Task brief
Wherever the word "appear" shows up in the data, report the line it sits in.

Records
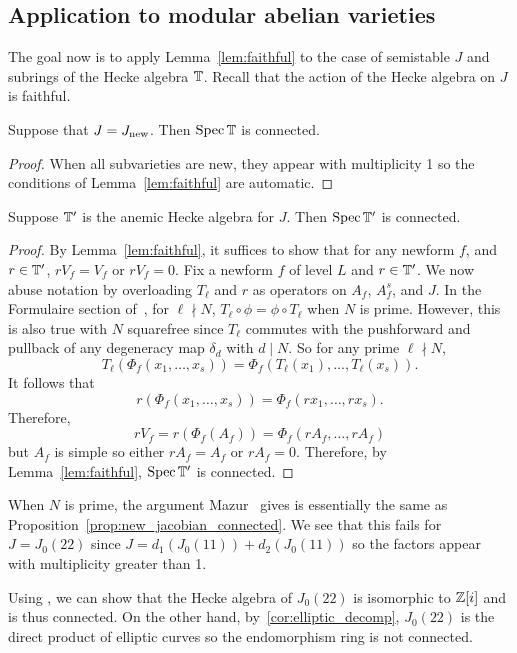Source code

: \documentclass[11pt, proquest]{uwthesis}
\begin{document}
\subsection{Application to modular abelian varieties}

The goal now is to apply Lemma~\ref{lem:faithful} to the case of semistable
$J$ and subrings of the Hecke algebra $\mathbb{T}$. Recall that the action of the
Hecke algebra on $J$ is faithful.

\begin{proposition}\label{prop:new_jacobian_connected}
    Suppose that $J=J_{\operatorname{new}}$. Then $\operatorname{Spec}\mathbb{T}$ is connected.
\end{proposition}
\begin{proof}
    When all subvarieties are new, they appear with multiplicity 1 so the
    conditions of Lemma~\ref{lem:faithful} are automatic.
\end{proof}

\begin{proposition}
    Suppose $\mathbb{T}'$ is the anemic Hecke algebra for $J$. Then $\operatorname{Spec}\mathbb{T}'$ is
    connected.
\end{proposition}
\begin{proof}
    By Lemma~\ref{lem:faithful}, it suffices to show that for any newform
    $f$, and $r\in \mathbb{T}'$, $rV_f=V_f$ or $rV_f=0$. Fix a newform $f$ of level
    $L$ and $r\in \mathbb{T}'$. We now abuse notation by overloading $T_\ell$ and $r$
    as operators on $A_f$, $A_f^s$, and $J$. In the Formulaire section
    of~\cite{ribet:old}, for $\ell\nmid N$, $T_\ell\circ \phi=\phi\circ T_\ell$
    when $N$ is prime. However, this is also true with $N$ squarefree since
    $T_\ell$ commutes with the pushforward and pullback of any degeneracy map
    $\delta_d$ with $d\mid N$. So for any prime $\ell\nmid N$,
    \[
        T_\ell(\Phi_f(x_1,\ldots,x_s))
        = \Phi_f(T_\ell(x_1),\ldots,T_\ell(x_s)).
    \]
    It follows that
    \[
        r(\Phi_f(x_1,\ldots,x_s))
        = \Phi_f(rx_1,\ldots,rx_s).
    \]
    Therefore,
    \[
        rV_f = r(\Phi_f(A_f)) = \Phi_f(rA_f,\ldots,rA_f)
    \]
    but $A_f$ is simple so either $rA_f=A_f$ or $rA_f=0$. Therefore, by
    Lemma~\ref{lem:faithful}, $\operatorname{Spec}\mathbb{T}'$ is connected.
\end{proof}

\begin{example}
    When $N$ is prime, the argument Mazur~\cite[Prop. 10.6]{mazur:eisenstein}
    gives is essentially the same as
    Proposition~\ref{prop:new_jacobian_connected}. We see that this fails for
    $J=J_0(22)$ since $J=d_1(J_0(11))+d_2(J_0(11))$ so the factors appear with
    multiplicity greater than 1.

    Using \sage, we can show that the Hecke algebra of $J_0(22)$ is isomorphic
    to $\mathbb{Z}[i]$ and is thus connected. On the other hand,
    by~\ref{cor:elliptic_decomp}, $J_0(22)$ is the direct product of elliptic
    curves so the endomorphism ring is not connected.
\end{example}
\end{document}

Completed exercise
    When all subvarieties are new, they appear with multiplicity 1 so the
    $J=J_0(22)$ since $J=d_1(J_0(11))+d_2(J_0(11))$ so the factors appear with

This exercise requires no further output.